Still, House leaders said the measure represented an important step early in the 2007 legislative session. It received preliminary approval on a voice vote, and a final House vote will be taken today.
"Because we've been fortunate with increased revenues, we have an opportunity to set aside those funds this previous Legislature committed to," said state Rep. Lee Tafanelli, R-Ozawkie.
Tafanelli, who carried the bill during House debate, said the school finance portion of the legislation would place in a trust fund $271.7 million over the next two years.
That would cover the final two years of the three-year, $466 million school funding increase that lawmakers approved last year and later was OK'd by the Kansas Supreme Court to end a long-running lawsuit.
During committee testimony on the bill, however, budget experts said setting up the trust fund wouldn't completely protect the money if future Legislatures wanted to dip into it.

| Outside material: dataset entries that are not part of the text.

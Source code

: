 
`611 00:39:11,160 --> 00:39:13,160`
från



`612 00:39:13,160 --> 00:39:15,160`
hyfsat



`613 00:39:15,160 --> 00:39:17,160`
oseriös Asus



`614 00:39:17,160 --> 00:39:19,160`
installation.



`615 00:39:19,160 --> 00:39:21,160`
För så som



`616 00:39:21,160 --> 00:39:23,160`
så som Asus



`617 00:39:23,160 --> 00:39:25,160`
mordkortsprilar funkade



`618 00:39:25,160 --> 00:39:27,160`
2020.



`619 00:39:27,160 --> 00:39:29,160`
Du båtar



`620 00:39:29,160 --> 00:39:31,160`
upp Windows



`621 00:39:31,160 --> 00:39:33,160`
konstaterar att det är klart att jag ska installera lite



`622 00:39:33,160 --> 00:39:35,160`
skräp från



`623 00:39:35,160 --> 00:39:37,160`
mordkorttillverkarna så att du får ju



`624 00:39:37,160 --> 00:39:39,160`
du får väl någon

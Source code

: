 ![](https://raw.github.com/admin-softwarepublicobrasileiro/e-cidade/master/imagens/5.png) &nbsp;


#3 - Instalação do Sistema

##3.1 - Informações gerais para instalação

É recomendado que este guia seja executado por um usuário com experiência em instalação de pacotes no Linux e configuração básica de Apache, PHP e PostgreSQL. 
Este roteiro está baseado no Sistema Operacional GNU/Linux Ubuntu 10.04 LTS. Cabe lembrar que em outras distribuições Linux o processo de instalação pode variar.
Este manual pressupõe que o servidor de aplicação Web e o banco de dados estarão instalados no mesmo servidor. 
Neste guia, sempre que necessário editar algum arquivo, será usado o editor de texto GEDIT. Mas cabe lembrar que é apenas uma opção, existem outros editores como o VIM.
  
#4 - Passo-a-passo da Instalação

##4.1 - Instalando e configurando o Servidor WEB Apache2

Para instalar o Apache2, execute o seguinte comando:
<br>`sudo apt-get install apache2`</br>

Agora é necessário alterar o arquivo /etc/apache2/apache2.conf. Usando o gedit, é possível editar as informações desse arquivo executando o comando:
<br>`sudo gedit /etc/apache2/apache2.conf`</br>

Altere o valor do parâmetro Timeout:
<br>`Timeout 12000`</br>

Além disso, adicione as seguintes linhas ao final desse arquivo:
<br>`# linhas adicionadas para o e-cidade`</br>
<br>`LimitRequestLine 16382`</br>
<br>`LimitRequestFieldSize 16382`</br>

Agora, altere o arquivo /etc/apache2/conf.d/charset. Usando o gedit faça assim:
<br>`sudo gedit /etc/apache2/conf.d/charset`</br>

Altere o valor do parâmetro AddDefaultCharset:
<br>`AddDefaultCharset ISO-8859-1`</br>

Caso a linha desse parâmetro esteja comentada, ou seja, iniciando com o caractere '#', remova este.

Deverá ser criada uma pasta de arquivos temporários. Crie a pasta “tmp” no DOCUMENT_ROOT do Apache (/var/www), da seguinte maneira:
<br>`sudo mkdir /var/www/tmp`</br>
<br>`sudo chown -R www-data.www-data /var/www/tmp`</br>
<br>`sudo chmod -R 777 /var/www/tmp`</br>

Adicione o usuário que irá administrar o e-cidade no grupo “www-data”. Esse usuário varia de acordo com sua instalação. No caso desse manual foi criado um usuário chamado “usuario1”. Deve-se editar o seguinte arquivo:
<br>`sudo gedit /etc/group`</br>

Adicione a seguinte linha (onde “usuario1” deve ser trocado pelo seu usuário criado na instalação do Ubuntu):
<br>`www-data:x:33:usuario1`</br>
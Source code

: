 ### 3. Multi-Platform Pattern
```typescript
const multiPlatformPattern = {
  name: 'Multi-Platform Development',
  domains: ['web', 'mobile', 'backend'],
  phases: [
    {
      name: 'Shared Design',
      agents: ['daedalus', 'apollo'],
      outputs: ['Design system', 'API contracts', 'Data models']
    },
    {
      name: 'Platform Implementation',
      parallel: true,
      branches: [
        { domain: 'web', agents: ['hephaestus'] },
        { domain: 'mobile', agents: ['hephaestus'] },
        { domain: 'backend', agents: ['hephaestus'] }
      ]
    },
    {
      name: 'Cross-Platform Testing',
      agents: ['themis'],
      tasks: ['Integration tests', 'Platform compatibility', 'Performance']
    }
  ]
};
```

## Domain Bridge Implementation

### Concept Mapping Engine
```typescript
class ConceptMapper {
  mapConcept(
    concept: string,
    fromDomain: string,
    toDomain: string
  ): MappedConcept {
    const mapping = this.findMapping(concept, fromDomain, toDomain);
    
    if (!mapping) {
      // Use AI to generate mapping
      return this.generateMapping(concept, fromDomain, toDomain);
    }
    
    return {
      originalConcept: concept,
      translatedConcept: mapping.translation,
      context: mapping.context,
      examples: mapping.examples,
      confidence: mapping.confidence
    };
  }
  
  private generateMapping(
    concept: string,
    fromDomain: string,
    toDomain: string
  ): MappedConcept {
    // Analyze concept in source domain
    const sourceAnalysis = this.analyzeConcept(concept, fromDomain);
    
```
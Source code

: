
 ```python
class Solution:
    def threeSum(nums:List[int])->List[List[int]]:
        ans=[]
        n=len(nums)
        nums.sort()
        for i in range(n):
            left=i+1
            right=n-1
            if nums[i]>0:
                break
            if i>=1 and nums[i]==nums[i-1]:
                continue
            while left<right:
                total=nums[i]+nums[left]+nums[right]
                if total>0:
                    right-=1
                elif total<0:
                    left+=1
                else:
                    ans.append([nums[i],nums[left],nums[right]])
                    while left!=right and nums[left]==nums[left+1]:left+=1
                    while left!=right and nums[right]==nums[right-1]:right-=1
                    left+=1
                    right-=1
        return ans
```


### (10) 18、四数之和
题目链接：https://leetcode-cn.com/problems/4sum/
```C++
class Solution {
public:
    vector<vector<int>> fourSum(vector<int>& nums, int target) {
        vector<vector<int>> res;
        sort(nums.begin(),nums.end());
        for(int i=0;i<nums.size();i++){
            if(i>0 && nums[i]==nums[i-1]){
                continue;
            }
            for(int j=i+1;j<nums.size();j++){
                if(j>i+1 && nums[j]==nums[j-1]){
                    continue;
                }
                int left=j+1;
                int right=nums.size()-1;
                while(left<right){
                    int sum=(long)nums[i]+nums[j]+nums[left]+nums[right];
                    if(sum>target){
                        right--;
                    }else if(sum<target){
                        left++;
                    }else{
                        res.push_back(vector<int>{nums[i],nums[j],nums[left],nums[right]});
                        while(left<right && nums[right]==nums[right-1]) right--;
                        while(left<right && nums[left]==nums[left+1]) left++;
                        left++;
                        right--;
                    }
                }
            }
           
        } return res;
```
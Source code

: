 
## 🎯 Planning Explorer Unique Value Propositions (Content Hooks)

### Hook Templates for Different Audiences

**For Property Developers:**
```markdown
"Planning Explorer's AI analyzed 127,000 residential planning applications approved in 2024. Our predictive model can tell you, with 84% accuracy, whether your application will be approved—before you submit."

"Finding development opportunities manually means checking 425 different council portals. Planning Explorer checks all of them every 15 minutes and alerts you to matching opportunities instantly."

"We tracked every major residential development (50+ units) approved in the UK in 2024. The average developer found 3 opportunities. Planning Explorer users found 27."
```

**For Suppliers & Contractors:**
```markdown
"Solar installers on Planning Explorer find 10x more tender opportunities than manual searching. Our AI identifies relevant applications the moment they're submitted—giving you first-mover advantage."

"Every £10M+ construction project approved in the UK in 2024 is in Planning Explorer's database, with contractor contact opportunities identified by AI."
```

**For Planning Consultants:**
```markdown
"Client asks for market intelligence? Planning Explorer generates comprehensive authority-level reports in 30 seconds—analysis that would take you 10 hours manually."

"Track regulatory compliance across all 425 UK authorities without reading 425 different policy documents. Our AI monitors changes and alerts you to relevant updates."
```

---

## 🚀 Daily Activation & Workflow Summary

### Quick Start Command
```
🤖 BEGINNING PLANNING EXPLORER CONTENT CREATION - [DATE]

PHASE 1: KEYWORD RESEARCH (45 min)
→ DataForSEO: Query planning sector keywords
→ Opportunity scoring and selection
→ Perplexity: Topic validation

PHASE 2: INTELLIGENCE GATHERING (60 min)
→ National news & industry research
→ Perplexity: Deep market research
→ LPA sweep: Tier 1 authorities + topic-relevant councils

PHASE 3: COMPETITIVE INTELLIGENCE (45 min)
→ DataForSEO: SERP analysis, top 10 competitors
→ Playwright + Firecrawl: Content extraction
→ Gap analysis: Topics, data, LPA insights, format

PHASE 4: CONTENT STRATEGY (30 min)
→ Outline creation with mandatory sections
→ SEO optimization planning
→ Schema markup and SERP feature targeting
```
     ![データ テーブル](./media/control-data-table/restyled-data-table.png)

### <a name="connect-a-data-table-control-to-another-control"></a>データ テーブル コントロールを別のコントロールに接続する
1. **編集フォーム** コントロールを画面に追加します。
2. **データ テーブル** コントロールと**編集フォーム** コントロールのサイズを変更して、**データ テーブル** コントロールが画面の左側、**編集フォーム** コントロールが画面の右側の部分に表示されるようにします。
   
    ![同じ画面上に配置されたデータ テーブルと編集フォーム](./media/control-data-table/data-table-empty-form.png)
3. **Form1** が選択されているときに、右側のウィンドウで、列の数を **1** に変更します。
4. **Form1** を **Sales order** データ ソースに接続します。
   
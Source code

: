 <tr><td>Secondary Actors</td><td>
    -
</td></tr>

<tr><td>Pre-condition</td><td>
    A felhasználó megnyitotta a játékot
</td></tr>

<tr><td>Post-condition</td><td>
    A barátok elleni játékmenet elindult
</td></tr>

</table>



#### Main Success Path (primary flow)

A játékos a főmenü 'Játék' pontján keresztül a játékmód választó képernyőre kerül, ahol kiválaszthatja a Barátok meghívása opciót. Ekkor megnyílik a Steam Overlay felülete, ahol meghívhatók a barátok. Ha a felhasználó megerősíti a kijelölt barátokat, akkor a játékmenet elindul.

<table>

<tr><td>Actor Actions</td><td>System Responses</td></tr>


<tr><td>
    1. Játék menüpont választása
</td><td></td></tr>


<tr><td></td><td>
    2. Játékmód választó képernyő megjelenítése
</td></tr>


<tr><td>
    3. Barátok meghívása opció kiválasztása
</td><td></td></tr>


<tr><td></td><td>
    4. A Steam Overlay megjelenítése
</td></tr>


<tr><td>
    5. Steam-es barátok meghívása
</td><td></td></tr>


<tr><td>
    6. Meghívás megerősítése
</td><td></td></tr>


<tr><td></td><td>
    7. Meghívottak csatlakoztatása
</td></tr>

Even so, there appears to be near unanimous support in the Legislature to protect those funds. A similar measure was approved in the Senate, 37-1, earlier this month.
The higher education part of the bill would appropriate $76.6 million to retire the debt on existing bonds that have been used for repairs at universities.
The transaction essentially would provide $15 million in additional funds for each of the next five years for maintenance at the schools.
But the Kansas Board of Regents universities had listed a need for $727 million in repairs, and the state's community colleges submitted $150 million. On Tuesday, higher education officials removed some repairs to athletic buildings and other noncritical areas to reduce the universities' price tag to $663 million.
Tafanelli, who is vice chairman of the Appropriations Committee, said the bill approved by the House should be seen as the "beginning" of discussion on a maintenance plan. Gov. Kathleen Sebelius has said she would release a proposal later this month, and a Senate task force is expected to put a package together this week.
During House debate, numerous amendments were trotted out to change the school finance formula, but none succeeded.
Tafanelli said he wanted to keep the legislation clean without rehashing the entire school finance formula and other budget priorities.
Other lawmakers agreed.
"I really hope that we don't open this can of worms. We really don't want to encourage any more lawsuits," said state Rep. Bill Otto, R-LeRoy.
The only amendment to the bill that was approved would allow the state to accelerate debt payments on $500 million in pension bonds that the state purchased in 2004.
"We did these bonds when we were in a financial crisis," said the amendment's author, state Rep. Jerry Henry, D-Cummings. "Now, our economy is improving. So by April, if the funds are available, it would be a good choice to set up this state debt reduction fund."